ABOR's revised rules for university developments fall short for Arizona Attorney General

ABOR revised their policy regarding university real estate deals

When Attorney General Mark Brnovich sued the Arizona Board of Regents last Thursday, the board had already been a month into efforts to better regulate university real estate developments after changing its existing policy last year. 

But the policy change was not enough to stave off the upcoming legal battle between the attorney general and the state's main regulatory body for public universities.

Read more: Attorney General sues ABOR over ASU real estate projects

In December, ABOR revised its land leasing policy, attempting to further regulate the three universities in its purview with regards to leasing out tax-exempt public property. 

One notable clause of the policy revision states that “universities shall not engage in long-term leases that are commercial in nature if the primary purpose is to remove private land or real property improvements from property tax rolls.” 

Brnovich's lawsuit, which mostly targeted ASU's practice of leasing tax-exempt public land to private businesses, called out the addition to ABOR’s policy as being insufficient to control universities' practices.

“These (ABOR) policies, which merely constitute vague, non-preclusive mandates on universities, do not foreclose deals that would run afoul of Article 9 of the [Arizona] Constitution, nor stop future unlawful or unauthorized developments,” the lawsuit said. 

Article 9 of the Constitution provides rules for public debt, revenue and taxation, including taxation on property. 


ASU defends their real estate practices by saying they are not taking away tax funds from schools because the land is tax-exempt regardless of who rents it, it provides funds for other university activities, and it generates jobs.

Sean McCarthy, senior research analyst for the Arizona Tax Research Association and an outspoken critic of ASU’s real estate practices, said that while ABOR's policy change was a step in the right direction, it still allowed the board to let universities continue these types of deals.

“This is a fairly weak policy in that all ABOR has to do is say that as long as it benefits the university in some way they’re going to continue to do these deals,” McCarthy said. “It’s purely subjective."

Lorenzo Martinez, the Vice President of Finance and Administration of ABOR, said the policy change attempted to adapt the board's policies to the changing nature of real estate development at ASU.

“Historically, leasing would typically occur through what we call a public-private partnership, and that's where land would be used," Martinez said. "The private developer would come in, and, historically, it would be for dorms, so whatever would be built would be for University use."

While ASU's recent ventures deal with more commercial development, Martinez said the deals were approved because they are still linked to University operations.

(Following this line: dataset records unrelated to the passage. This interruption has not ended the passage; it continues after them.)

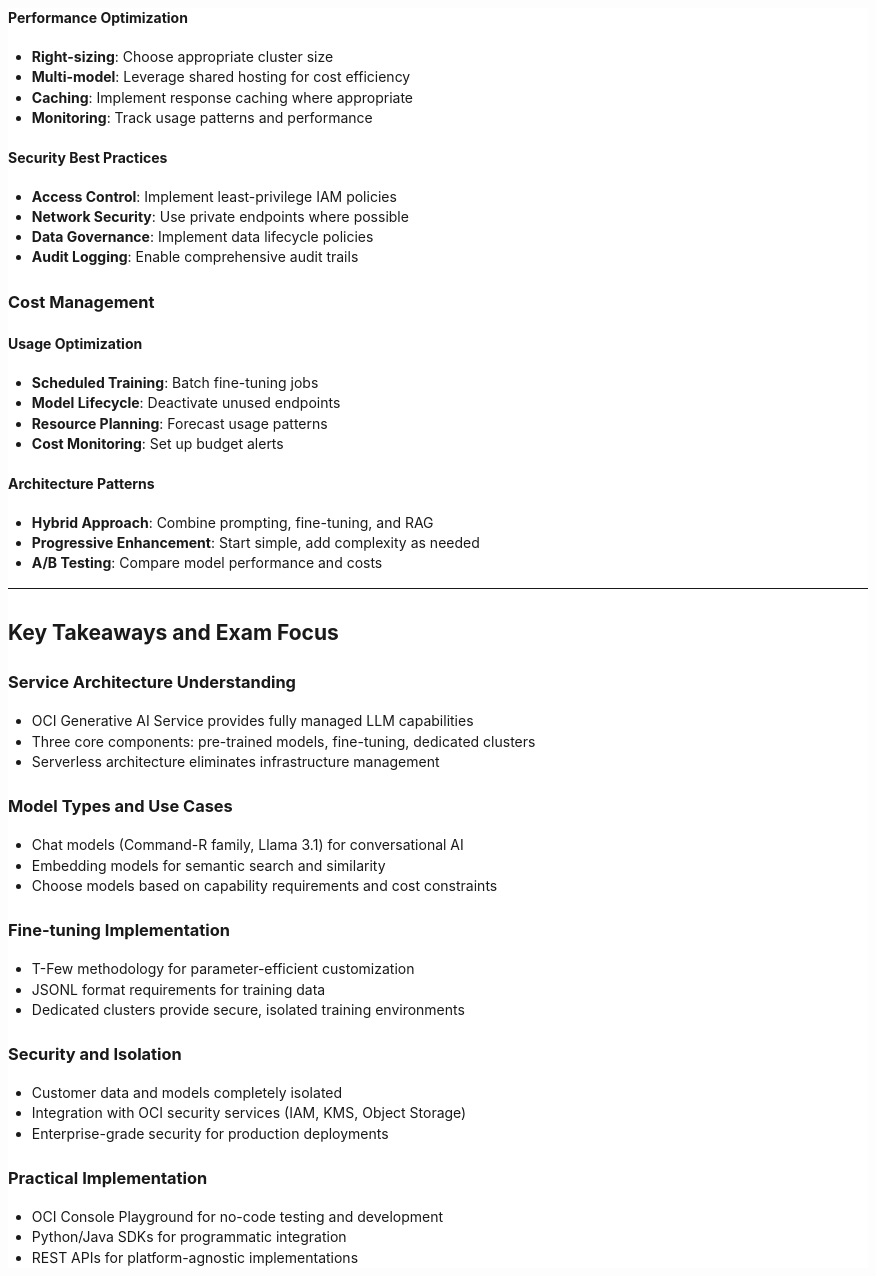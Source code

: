 #### **Performance Optimization**
- **Right-sizing**: Choose appropriate cluster size
- **Multi-model**: Leverage shared hosting for cost efficiency
- **Caching**: Implement response caching where appropriate
- **Monitoring**: Track usage patterns and performance

#### **Security Best Practices**
- **Access Control**: Implement least-privilege IAM policies
- **Network Security**: Use private endpoints where possible
- **Data Governance**: Implement data lifecycle policies
- **Audit Logging**: Enable comprehensive audit trails

### Cost Management

#### **Usage Optimization**
- **Scheduled Training**: Batch fine-tuning jobs
- **Model Lifecycle**: Deactivate unused endpoints
- **Resource Planning**: Forecast usage patterns
- **Cost Monitoring**: Set up budget alerts

#### **Architecture Patterns**
- **Hybrid Approach**: Combine prompting, fine-tuning, and RAG
- **Progressive Enhancement**: Start simple, add complexity as needed
- **A/B Testing**: Compare model performance and costs

---

## Key Takeaways and Exam Focus

### **Service Architecture Understanding**
- OCI Generative AI Service provides fully managed LLM capabilities
- Three core components: pre-trained models, fine-tuning, dedicated clusters
- Serverless architecture eliminates infrastructure management

### **Model Types and Use Cases**
- Chat models (Command-R family, Llama 3.1) for conversational AI
- Embedding models for semantic search and similarity
- Choose models based on capability requirements and cost constraints

### **Fine-tuning Implementation**
- T-Few methodology for parameter-efficient customization
- JSONL format requirements for training data
- Dedicated clusters provide secure, isolated training environments

### **Security and Isolation**
- Customer data and models completely isolated
- Integration with OCI security services (IAM, KMS, Object Storage)
- Enterprise-grade security for production deployments

### **Practical Implementation**
- OCI Console Playground for no-code testing and development
- Python/Java SDKs for programmatic integration
- REST APIs for platform-agnostic implementations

Read more: ABOR responds to Attorney General lawsuit over real estate projects

“Recently, we had these transactions come forward where there would be commercial development that wouldn’t necessarily be used by the University, but that would benefit the University and have a connection to the University," Martinez said.

But it was these commercial properties that raised concerns for McCarthy two years ago. 

He released a report in 2017 that took an in-depth look at the board's tax-free properties, focusing on the controversial Marina Heights development along Tempe Town Lake. While the report did not raise issue with the practice of leasing to private entities itself, it criticized the properties' tax-exempt status, saying it harmed taxpayers and local governments.

“The issue is not whether they’re allowed to have private developments on campus,” McCarthy said. “The question is whether or not it would be illegal for them after they built it, essentially to pretend that it’s the University’s building, even though they didn’t build it and a private person controls it and makes all the money off it."

McCarthy said all of this is a “paper game” to "harvest the property tax" — in other words,  ASU incentivizes businesses to use its land by charging rent that undercuts the property taxes they would pay elsewhere.

In this arrangement, typically called a "leaseback," the University lets the business rent the deed while avoiding taxation on the building, he said.

McCarthy and his association are not the only ones who have been concerned about these lease agreements. Last year, former Republican state representative and now state Senator Vince Leach, proposed a bill that would have prevented ABOR from allowing the universities to participate in these tax-exempt transactions.

While Marina Heights is the most common talking point in the controversy over ASU's real estate deals, Leach said his interest in the issue started with ASU’s research park located in Chandler, Arizona.

“I saw that there’s a Walgreens in there and there’s an Amazon fulfillment center, and so I said to myself, ‘how can that be research?’” Leach said.

Leach said he brought this controversy to the attention of the attorney general in 2017 when he felt that ABOR was not sufficiently answering his questions.

“I asked for an opinion from the attorney general in April of last year,“ Leach said. “One of the things that we had kept asking in discussions with ABOR is we were looking for statutory authority or any authority that would allow them to enter into these agreements that would evade taxes.

"That was never provided," he said. "And so that’s when I requested the opinion of the AG.”

ABOR’s revised policy applies to all three universities. But Martinez said that so far, only ASU has been leasing land for commercial development.

“NAU has done some of that public private partnership for dorms … But again, that is for university use,” Martinez said. “UA has some land in what they refer to as their tech park at the bridges and they’ve got a master plan to potentially do some commercial development, but they have stated that they wouldn’t necessarily use the model that ASU is using.”